In the end, Cervantes says, Consulting Radiologists Corp decided to downsize, and none of its radiologists signed with Imaging Advantage. Some have left for other jobs, two have gone on sabbatical, and two took early retirement, Cervantes reports. Volume at Consulting Radiologists Corp’s imaging center has gone up 50% since Imaging Advantage took over at MHP, and hospitals competing with MHP are seeing volume increases too, he adds. “They are still without radiology directors at all three Mercy hospitals,” Cervantes says. “I know because I have filed a complaint with the Joint Commission.”

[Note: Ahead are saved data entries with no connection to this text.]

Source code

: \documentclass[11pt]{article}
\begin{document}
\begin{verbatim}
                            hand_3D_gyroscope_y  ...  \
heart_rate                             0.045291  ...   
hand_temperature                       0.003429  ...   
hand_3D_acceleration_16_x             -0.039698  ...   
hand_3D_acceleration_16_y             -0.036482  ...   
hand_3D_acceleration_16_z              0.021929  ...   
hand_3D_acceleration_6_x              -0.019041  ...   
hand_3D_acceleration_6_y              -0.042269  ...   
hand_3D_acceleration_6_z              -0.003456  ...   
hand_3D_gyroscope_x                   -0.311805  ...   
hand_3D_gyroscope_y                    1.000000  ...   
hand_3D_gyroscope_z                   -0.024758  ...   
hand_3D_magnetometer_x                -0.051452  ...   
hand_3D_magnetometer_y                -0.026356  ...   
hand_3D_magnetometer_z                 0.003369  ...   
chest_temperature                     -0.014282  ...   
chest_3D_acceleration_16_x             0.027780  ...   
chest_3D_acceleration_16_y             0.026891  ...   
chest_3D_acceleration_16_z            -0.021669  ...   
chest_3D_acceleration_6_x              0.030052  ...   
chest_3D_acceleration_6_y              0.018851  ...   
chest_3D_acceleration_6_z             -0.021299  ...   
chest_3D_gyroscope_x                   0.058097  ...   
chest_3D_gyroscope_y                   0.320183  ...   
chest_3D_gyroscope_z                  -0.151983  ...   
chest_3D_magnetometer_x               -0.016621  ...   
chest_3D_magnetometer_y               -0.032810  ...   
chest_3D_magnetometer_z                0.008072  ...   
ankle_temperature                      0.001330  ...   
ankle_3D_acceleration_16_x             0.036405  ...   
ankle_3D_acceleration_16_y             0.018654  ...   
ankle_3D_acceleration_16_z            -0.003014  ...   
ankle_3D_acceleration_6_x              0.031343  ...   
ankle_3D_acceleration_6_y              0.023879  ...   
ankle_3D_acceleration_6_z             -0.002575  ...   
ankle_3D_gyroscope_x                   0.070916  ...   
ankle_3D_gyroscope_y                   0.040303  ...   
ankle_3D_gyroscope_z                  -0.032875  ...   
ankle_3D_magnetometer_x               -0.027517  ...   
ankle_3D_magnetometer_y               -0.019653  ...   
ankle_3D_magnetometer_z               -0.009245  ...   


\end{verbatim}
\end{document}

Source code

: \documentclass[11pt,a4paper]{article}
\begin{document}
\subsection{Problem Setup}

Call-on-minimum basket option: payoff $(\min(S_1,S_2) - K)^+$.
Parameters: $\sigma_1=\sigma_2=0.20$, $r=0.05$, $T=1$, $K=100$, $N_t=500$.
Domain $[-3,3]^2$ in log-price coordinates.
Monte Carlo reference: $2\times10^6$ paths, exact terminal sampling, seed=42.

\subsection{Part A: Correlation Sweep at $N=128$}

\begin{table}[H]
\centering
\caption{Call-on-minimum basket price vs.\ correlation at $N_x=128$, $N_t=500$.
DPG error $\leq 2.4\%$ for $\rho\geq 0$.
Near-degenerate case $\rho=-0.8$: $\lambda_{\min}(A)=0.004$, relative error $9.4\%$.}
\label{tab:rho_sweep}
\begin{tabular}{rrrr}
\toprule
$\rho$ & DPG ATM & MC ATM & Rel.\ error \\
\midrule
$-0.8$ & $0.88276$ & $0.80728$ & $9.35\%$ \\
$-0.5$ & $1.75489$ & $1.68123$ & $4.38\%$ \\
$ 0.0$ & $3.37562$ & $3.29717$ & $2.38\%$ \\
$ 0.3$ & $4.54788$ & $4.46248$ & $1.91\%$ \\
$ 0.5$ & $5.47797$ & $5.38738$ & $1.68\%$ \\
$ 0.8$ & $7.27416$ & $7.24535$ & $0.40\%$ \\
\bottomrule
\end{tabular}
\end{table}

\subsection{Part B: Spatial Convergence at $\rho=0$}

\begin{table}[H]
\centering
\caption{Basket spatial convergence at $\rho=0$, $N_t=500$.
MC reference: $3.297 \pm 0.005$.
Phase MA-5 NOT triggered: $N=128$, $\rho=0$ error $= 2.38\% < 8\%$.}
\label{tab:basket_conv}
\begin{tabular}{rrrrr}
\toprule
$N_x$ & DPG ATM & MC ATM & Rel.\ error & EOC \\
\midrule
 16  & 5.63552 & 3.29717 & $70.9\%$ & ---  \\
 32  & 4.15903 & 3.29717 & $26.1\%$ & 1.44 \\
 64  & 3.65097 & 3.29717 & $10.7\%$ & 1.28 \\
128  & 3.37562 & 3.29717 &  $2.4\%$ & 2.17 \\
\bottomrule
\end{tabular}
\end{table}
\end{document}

In its press release,1 Imaging Advantage touts a relationship with Massachusetts General Hospital (MGH), Boston, Massachusetts, to provide 3D rendering services. Andrabi says that the MGH service is not yet up and running at MHP. Cervantes says that the MGH connection was used repeatedly during the transition to reassure clinicians at MHP of the quality of Imaging Advantage.
“I think that’s scary for the entire field of radiology,” Cervantes says. “The name MGH evokes top-notch, cutting-edge radiology. It’s one of the shining stars. I think it’s frightening that this shining star is leading the way to the commoditization of radiology services.”
Cervantes thinks that Consulting Radiologists Corp, in its downsized version, will survive. He says that the response to its loss of MHP business from the radiology community has been surprisingly strong. He says, “I’ve had phone calls from all over the country.” His callers realize that the corporate takeover/teleradiology business model, he says, “is bad for patient care, and they’re trying to stop it as soon as they can.”